Bank of Canada Rate Announcement Oct 19th, 2016

Katherine Martin • October 19, 2016

With all the recent government activity meant to bring stability to the Canadian housing market (read cool down Vancouver and Toronto), its no surprise that the bank of Canada has decided against making any drastic changes to the overnight rate in their announcement today. Here is the summary of where the government thinks we are at, along with a copy of the monetary policy report for October 2016. 

The Bank of Canada today announced that it is maintaining its target for the overnight rate at 1/2 per cent. The Bank Rate is correspondingly 3/4 per cent and the deposit rate is 1/4 per cent.

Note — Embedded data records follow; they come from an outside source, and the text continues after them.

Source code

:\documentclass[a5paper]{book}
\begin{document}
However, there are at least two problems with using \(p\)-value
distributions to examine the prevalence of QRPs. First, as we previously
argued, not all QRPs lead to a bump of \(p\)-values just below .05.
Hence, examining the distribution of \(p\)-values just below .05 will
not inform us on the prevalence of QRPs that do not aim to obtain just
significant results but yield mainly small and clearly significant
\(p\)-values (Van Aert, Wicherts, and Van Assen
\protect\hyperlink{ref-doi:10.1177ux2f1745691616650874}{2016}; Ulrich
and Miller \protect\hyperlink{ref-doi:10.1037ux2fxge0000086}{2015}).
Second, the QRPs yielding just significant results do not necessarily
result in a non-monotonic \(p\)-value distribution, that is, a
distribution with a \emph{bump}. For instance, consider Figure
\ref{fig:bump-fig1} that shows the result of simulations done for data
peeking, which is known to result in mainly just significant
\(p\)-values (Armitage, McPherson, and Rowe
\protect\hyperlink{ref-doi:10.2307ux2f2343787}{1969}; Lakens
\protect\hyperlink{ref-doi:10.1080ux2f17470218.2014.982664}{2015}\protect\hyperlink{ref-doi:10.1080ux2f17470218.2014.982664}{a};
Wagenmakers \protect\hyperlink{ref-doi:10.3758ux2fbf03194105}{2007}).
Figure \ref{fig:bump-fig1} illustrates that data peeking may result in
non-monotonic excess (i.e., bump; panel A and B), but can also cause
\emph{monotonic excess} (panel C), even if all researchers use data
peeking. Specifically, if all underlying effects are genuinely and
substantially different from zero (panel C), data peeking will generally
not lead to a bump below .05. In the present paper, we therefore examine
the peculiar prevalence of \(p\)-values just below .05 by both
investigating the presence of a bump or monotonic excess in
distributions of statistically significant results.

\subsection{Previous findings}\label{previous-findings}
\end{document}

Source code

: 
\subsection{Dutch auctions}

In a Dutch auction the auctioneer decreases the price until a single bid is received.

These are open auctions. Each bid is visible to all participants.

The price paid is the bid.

The global economy is expected to regain momentum in the second half of this year and through 2017 and 2018. After a weak first half, the US economy in particular is strengthening: solid consumption is being underpinned by strong employment growth and robust consumer confidence. However, because of elevated uncertainty, US business investment is on a lower track than expected.

Looking through the choppiness of recent data, the profile for growth in Canada is now lower than projected in July’s  Monetary Policy Report (MPR). This is due in large part to slower near-term housing resale activity and a lower trajectory for exports. The federal government’s new measures to promote stability in Canada’s housing market are likely to restrain residential investment while dampening household vulnerabilities. Recent export data are improving but are not strong enough to make up for ground lost during the first half of 2016, despite the effects of the Canadian dollar’s past depreciation. Growth in exports over 2017 and 2018 are projected to be slower than previously forecast, due to lower estimates of global demand, a composition of US growth that appears less favourable to Canadian exports, and ongoing competitiveness challenges for Canadian firms.

After incorporating these weaker elements, Canada’s economy is still expected to grow at a rate above potential starting in the second half of 2016, supported by accommodative monetary and financial conditions and federal fiscal measures. As the economy continues to adjust to the oil price shock, investment in the energy sector appears to be bottoming out. Non-resource activity is growing solidly, particularly in the services sector. Household spending continues to rise, along with employment and incomes outside of energy-intensive regions. The Bank expects Canada’s real GDP to grow by 1.1 per cent in 2016 and about 2 per cent in both 2017 and 2018. This projection implies that the economy returns to full capacity around mid-2018, materially later than the Bank had anticipated in July.

Measures of core inflation remain close to 2 per cent as the effects of past exchange rate depreciation and excess capacity continue to offset each other. Total CPI inflation is tracking slightly below expectations because of temporary weakness in prices for gasoline, food, and telecommunications. The Bank expects total CPI inflation to be close to 2 per cent from early 2017 onwards, when these temporary factors will have dissipated, but downward pressure on inflation will continue while economic slack persists.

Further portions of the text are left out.